### Exercise goal:
Give back every entry, exactly as written.

------ Data provided

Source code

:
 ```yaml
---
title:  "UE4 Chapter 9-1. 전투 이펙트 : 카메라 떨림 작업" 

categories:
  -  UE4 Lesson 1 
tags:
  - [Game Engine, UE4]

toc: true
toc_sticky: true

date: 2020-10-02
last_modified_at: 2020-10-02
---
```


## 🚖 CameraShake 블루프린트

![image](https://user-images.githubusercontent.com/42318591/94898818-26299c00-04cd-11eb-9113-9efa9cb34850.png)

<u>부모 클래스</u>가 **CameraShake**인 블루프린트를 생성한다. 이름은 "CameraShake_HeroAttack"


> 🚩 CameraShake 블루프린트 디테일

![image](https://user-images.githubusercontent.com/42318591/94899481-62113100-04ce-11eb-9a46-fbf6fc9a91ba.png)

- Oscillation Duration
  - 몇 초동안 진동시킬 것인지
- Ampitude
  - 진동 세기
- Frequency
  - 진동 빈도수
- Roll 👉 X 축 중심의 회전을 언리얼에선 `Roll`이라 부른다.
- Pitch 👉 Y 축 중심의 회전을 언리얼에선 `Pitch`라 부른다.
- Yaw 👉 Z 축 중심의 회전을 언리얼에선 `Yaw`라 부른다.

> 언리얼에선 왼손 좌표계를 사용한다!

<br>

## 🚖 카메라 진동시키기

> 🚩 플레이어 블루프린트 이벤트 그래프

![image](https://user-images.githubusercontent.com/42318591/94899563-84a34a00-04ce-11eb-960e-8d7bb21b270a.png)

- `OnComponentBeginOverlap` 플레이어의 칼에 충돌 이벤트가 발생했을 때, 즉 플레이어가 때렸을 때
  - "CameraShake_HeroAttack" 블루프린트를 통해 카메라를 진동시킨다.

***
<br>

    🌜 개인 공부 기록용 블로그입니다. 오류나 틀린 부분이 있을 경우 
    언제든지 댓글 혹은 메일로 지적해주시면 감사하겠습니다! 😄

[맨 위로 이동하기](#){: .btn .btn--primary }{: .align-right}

------------

### Response for this exercise:
Source code

:
 ```yaml
---
title:  "UE4 Chapter 9-1. 전투 이펙트 : 카메라 떨림 작업" 

categories:
  -  UE4 Lesson 1 
tags:
  - [Game Engine, UE4]

toc: true
toc_sticky: true

date: 2020-10-02
last_modified_at: 2020-10-02
---
```


## 🚖 CameraShake 블루프린트

![image](https://user-images.githubusercontent.com/42318591/94898818-26299c00-04cd-11eb-9113-9efa9cb34850.png)

<u>부모 클래스</u>가 **CameraShake**인 블루프린트를 생성한다. 이름은 "CameraShake_HeroAttack"


> 🚩 CameraShake 블루프린트 디테일

![image](https://user-images.githubusercontent.com/42318591/94899481-62113100-04ce-11eb-9a46-fbf6fc9a91ba.png)

- Oscillation Duration
  - 몇 초동안 진동시킬 것인지
- Ampitude
  - 진동 세기
- Frequency
  - 진동 빈도수
- Roll 👉 X 축 중심의 회전을 언리얼에선 `Roll`이라 부른다.
- Pitch 👉 Y 축 중심의 회전을 언리얼에선 `Pitch`라 부른다.
- Yaw 👉 Z 축 중심의 회전을 언리얼에선 `Yaw`라 부른다.

> 언리얼에선 왼손 좌표계를 사용한다!

<br>

## 🚖 카메라 진동시키기

> 🚩 플레이어 블루프린트 이벤트 그래프

![image](https://user-images.githubusercontent.com/42318591/94899563-84a34a00-04ce-11eb-960e-8d7bb21b270a.png)

- `OnComponentBeginOverlap` 플레이어의 칼에 충돌 이벤트가 발생했을 때, 즉 플레이어가 때렸을 때
  - "CameraShake_HeroAttack" 블루프린트를 통해 카메라를 진동시킨다.

***
<br>

    🌜 개인 공부 기록용 블로그입니다. 오류나 틀린 부분이 있을 경우 
    언제든지 댓글 혹은 메일로 지적해주시면 감사하겠습니다! 😄

[맨 위로 이동하기](#){: .btn .btn--primary }{: .align-right}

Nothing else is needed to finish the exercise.